Follow the limousines to Barvikha Luxury Village, a sprawling country house-style shopping mall on the town's western rim, and admire the breathtaking offers of expensive cars, watches, jewelry and designer clothes.

On a recent Sunday, customers flocked to the Bentley showroom, where prices start at about 8 million rubles ($320,000) for a budget model. The British-built high-end limousines have recently become an ubiquitous symbol of Moscow's nouveau riche, and a saleswoman, who would not give her name because she was not authorized to speak to the media, said demand was growing every month.
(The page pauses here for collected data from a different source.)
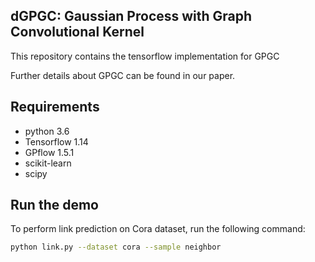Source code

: ## dGPGC: Gaussian Process with Graph Convolutional Kernel

This repository contains the tensorflow implementation for GPGC

Further details about GPGC can be found in our paper.

## Requirements
* python 3.6
* Tensorflow 1.14
* GPflow 1.5.1
* scikit-learn
* scipy

## Run the demo

To perform link prediction on Cora dataset, run the following command:

```bash
python link.py --dataset cora --sample neighbor
```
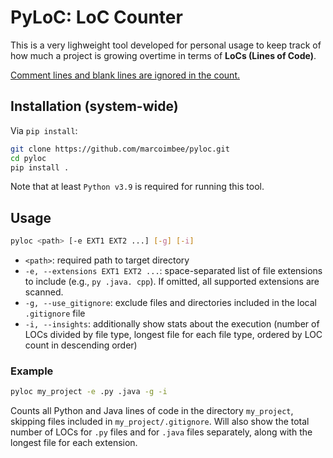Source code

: # PyLoC: LoC Counter
This is a very lighweight tool developed for personal usage to keep track of how much a project is growing overtime in terms of <strong>LoCs (Lines of Code)</strong>.

<u>Comment lines and blank lines are ignored in the count.</u>

## Installation (system-wide)
Via `pip install`:
```bash
git clone https://github.com/marcoimbee/pyloc.git
cd pyloc
pip install .
```
Note that at least `Python v3.9` is required for running this tool.

## Usage
```bash
pyloc <path> [-e EXT1 EXT2 ...] [-g] [-i]
```
- `<path>`: required path to target directory
- `-e, --extensions EXT1 EXT2 ...`: space-separated list of file extensions to include (e.g., `py .java. cpp`). If omitted, all supported extensions are scanned.
- `-g, --use_gitignore`: exclude files and directories included in the local `.gitignore` file
- `-i, --insights`: additionally show stats about the execution (number of LOCs divided by file type, longest file for each file type, ordered by LOC count in descending order)

### Example
```bash
pyloc my_project -e .py .java -g -i
```
Counts all Python and Java lines of code in the directory `my_project`, skipping files included in `my_project/.gitignore`. Will also show the total number of LOCs for `.py` files and for `.java` files separately, along with the longest file for each extension.
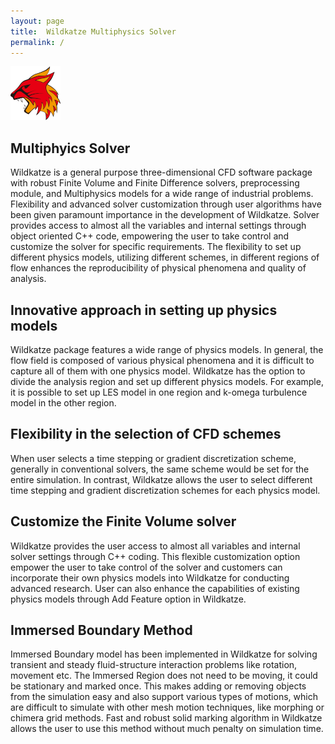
 ```yaml
---
layout: page
title:  Wildkatze Multiphysics Solver
permalink: /
---
```


![Wildkatze Logo](assets/images/logo80.png)

## Multiphyics Solver


Wildkatze is a general purpose three-dimensional CFD software package with robust Finite Volume and Finite Difference solvers, preprocessing module, and Multiphysics models for a wide range of industrial problems. Flexibility and advanced solver customization through user algorithms have been given paramount importance in the development of Wildkatze. Solver provides access to almost all the variables and internal settings through object oriented C++ code, empowering the user to take control and customize the solver for specific requirements. The flexibility to set up different physics models, utilizing different schemes, in different regions of flow enhances the reproducibility of physical phenomena and quality of analysis.

## Innovative approach in setting up physics models
Wildkatze package features a wide range of physics models. In general, the flow field is composed of various physical phenomena and it is difficult to capture all of them with one physics model. Wildkatze has the option to divide the analysis region and set up different physics models. For example, it is possible to set up LES model in one region and k-omega turbulence model in the other region.

## Flexibility in the selection of CFD schemes
When user selects a time stepping or gradient discretization scheme, generally in conventional solvers, the same scheme would be set for the entire simulation. In contrast, Wildkatze allows the user to select different time stepping and gradient discretization schemes for each physics model.

## Customize the Finite Volume solver
Wildkatze provides the user access to almost all variables and internal solver settings through C++ coding. This flexible customization option empower the user to take control of the solver and customers can incorporate their own physics models into Wildkatze for conducting advanced research. User can also enhance the capabilities of existing physics models through Add Feature option in Wildkatze.

## Immersed Boundary Method
Immersed Boundary model has been implemented in Wildkatze for solving transient and steady fluid-structure interaction problems like rotation, movement etc. The Immersed Region does not need to be moving, it could be stationary and marked once. This makes adding or removing objects from the simulation easy and also support various types of motions, which are difficult to simulate with other mesh motion techniques, like morphing or chimera grid methods. Fast and robust solid marking algorithm in Wildkatze allows the user to use this method without much penalty on simulation time.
But she also explained that many customers were concerned about being recognized in their cars and therefore ordered tinted windows. "For instance, there are State Duma deputies who do not want to show that they have more income [than other deputies]," she said.

Speaking to the Nikitins, you feel one of the country's most striking paradoxes -- the growing chasm between the rich and the poor.

"They do not speak to us. They do not greet us," Mikhail Nikitin said of his well-off neighbors. "Sometimes I think they should all be sent to Moscow -- in an armored train," he said, laughing.

A Growing Gap

Stunning inequality has become a part of life in today's Russia, and the gap is steadily growing between the rich and the poor.

The country's number of billionaires shot up from 60 to 110 over the course of last year, according to Forbes' rich list published in April. The magazine's Russian edition valued the combined fortunes of the top 100 at $522 billion, or more than one-third of the country's economy, up 54 percent from $338 billion in March 2007.

The number of citizens with a net worth of more than $1 million, so-called "high net-worth individuals," increased 14.4 percent to 136,000 people in 2007, according to a report released in June by Merrill Lynch and Capgemini.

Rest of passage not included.